Write out all the entries below without any change.
_ _ _ _
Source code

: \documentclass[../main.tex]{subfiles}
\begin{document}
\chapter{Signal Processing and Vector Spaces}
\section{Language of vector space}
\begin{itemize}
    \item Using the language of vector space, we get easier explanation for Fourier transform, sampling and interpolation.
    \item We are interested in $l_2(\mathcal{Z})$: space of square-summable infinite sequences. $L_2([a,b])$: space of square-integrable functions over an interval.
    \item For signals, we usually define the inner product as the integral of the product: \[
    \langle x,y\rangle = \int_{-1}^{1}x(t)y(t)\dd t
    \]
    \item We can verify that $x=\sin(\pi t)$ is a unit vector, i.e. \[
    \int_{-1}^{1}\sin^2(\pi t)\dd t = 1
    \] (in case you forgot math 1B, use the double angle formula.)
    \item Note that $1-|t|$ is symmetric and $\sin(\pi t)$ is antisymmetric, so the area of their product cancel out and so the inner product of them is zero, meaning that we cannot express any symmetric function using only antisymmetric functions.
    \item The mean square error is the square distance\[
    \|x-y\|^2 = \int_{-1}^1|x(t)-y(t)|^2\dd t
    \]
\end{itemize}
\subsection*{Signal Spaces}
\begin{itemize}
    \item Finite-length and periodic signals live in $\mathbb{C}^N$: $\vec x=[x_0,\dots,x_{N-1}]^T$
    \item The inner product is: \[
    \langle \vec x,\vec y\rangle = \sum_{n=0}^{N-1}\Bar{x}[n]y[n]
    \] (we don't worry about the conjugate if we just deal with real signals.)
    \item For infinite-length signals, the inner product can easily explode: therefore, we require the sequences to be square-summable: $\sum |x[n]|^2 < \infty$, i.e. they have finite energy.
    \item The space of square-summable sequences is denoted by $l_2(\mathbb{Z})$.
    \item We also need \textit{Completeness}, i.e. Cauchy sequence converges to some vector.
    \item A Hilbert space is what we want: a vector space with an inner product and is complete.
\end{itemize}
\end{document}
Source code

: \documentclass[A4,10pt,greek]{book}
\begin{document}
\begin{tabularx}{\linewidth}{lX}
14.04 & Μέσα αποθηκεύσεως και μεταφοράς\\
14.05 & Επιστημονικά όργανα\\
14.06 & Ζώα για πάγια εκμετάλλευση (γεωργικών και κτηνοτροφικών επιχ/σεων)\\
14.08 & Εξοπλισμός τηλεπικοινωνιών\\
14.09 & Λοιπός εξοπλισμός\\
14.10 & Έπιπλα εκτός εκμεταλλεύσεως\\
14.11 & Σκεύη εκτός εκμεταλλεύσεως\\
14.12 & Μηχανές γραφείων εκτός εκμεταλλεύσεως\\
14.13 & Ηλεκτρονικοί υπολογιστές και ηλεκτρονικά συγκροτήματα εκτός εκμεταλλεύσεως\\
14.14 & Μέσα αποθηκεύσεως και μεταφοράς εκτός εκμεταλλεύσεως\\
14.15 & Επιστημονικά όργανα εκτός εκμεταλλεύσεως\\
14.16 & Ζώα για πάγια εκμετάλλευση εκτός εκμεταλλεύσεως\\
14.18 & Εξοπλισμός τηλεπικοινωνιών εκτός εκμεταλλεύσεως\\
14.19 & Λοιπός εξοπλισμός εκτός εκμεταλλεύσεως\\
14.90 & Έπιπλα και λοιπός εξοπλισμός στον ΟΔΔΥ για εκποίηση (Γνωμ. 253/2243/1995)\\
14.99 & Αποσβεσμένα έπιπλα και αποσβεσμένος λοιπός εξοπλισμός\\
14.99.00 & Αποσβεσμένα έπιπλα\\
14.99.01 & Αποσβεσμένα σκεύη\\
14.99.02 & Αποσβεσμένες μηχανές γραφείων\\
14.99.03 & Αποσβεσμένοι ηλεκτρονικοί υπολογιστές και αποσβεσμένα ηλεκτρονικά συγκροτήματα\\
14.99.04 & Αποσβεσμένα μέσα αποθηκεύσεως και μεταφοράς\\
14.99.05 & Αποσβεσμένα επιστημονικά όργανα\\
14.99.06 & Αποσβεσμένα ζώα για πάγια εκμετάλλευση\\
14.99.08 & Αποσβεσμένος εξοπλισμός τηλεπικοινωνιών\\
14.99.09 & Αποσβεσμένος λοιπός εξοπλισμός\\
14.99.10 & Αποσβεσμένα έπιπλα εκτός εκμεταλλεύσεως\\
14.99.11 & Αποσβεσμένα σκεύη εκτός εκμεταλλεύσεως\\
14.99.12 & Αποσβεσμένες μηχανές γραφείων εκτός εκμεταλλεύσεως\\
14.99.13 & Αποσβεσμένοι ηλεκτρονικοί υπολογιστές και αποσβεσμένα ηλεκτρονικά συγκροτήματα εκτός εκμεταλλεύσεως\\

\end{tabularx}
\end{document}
_ _ _ _
Answer for this exercise:
Source code

: \documentclass[../main.tex]{subfiles}
\begin{document}
\chapter{Signal Processing and Vector Spaces}
\section{Language of vector space}
\begin{itemize}
    \item Using the language of vector space, we get easier explanation for Fourier transform, sampling and interpolation.
    \item We are interested in $l_2(\mathcal{Z})$: space of square-summable infinite sequences. $L_2([a,b])$: space of square-integrable functions over an interval.
    \item For signals, we usually define the inner product as the integral of the product: \[
    \langle x,y\rangle = \int_{-1}^{1}x(t)y(t)\dd t
    \]
    \item We can verify that $x=\sin(\pi t)$ is a unit vector, i.e. \[
    \int_{-1}^{1}\sin^2(\pi t)\dd t = 1
    \] (in case you forgot math 1B, use the double angle formula.)
    \item Note that $1-|t|$ is symmetric and $\sin(\pi t)$ is antisymmetric, so the area of their product cancel out and so the inner product of them is zero, meaning that we cannot express any symmetric function using only antisymmetric functions.
    \item The mean square error is the square distance\[
    \|x-y\|^2 = \int_{-1}^1|x(t)-y(t)|^2\dd t
    \]
\end{itemize}
\subsection*{Signal Spaces}
\begin{itemize}
    \item Finite-length and periodic signals live in $\mathbb{C}^N$: $\vec x=[x_0,\dots,x_{N-1}]^T$
    \item The inner product is: \[
    \langle \vec x,\vec y\rangle = \sum_{n=0}^{N-1}\Bar{x}[n]y[n]
    \] (we don't worry about the conjugate if we just deal with real signals.)
    \item For infinite-length signals, the inner product can easily explode: therefore, we require the sequences to be square-summable: $\sum |x[n]|^2 < \infty$, i.e. they have finite energy.
    \item The space of square-summable sequences is denoted by $l_2(\mathbb{Z})$.
    \item We also need \textit{Completeness}, i.e. Cauchy sequence converges to some vector.
    \item A Hilbert space is what we want: a vector space with an inner product and is complete.
\end{itemize}
\end{document}
Source code

: \documentclass[A4,10pt,greek]{book}
\begin{document}
\begin{tabularx}{\linewidth}{lX}
14.04 & Μέσα αποθηκεύσεως και μεταφοράς\\
14.05 & Επιστημονικά όργανα\\
14.06 & Ζώα για πάγια εκμετάλλευση (γεωργικών και κτηνοτροφικών επιχ/σεων)\\
14.08 & Εξοπλισμός τηλεπικοινωνιών\\
14.09 & Λοιπός εξοπλισμός\\
14.10 & Έπιπλα εκτός εκμεταλλεύσεως\\
14.11 & Σκεύη εκτός εκμεταλλεύσεως\\
14.12 & Μηχανές γραφείων εκτός εκμεταλλεύσεως\\
14.13 & Ηλεκτρονικοί υπολογιστές και ηλεκτρονικά συγκροτήματα εκτός εκμεταλλεύσεως\\
14.14 & Μέσα αποθηκεύσεως και μεταφοράς εκτός εκμεταλλεύσεως\\
14.15 & Επιστημονικά όργανα εκτός εκμεταλλεύσεως\\
14.16 & Ζώα για πάγια εκμετάλλευση εκτός εκμεταλλεύσεως\\
14.18 & Εξοπλισμός τηλεπικοινωνιών εκτός εκμεταλλεύσεως\\
14.19 & Λοιπός εξοπλισμός εκτός εκμεταλλεύσεως\\
14.90 & Έπιπλα και λοιπός εξοπλισμός στον ΟΔΔΥ για εκποίηση (Γνωμ. 253/2243/1995)\\
14.99 & Αποσβεσμένα έπιπλα και αποσβεσμένος λοιπός εξοπλισμός\\
14.99.00 & Αποσβεσμένα έπιπλα\\
14.99.01 & Αποσβεσμένα σκεύη\\
14.99.02 & Αποσβεσμένες μηχανές γραφείων\\
14.99.03 & Αποσβεσμένοι ηλεκτρονικοί υπολογιστές και αποσβεσμένα ηλεκτρονικά συγκροτήματα\\
14.99.04 & Αποσβεσμένα μέσα αποθηκεύσεως και μεταφοράς\\
14.99.05 & Αποσβεσμένα επιστημονικά όργανα\\
14.99.06 & Αποσβεσμένα ζώα για πάγια εκμετάλλευση\\
14.99.08 & Αποσβεσμένος εξοπλισμός τηλεπικοινωνιών\\
14.99.09 & Αποσβεσμένος λοιπός εξοπλισμός\\
14.99.10 & Αποσβεσμένα έπιπλα εκτός εκμεταλλεύσεως\\
14.99.11 & Αποσβεσμένα σκεύη εκτός εκμεταλλεύσεως\\
14.99.12 & Αποσβεσμένες μηχανές γραφείων εκτός εκμεταλλεύσεως\\
14.99.13 & Αποσβεσμένοι ηλεκτρονικοί υπολογιστές και αποσβεσμένα ηλεκτρονικά συγκροτήματα εκτός εκμεταλλεύσεως\\

\end{tabularx}
\end{document}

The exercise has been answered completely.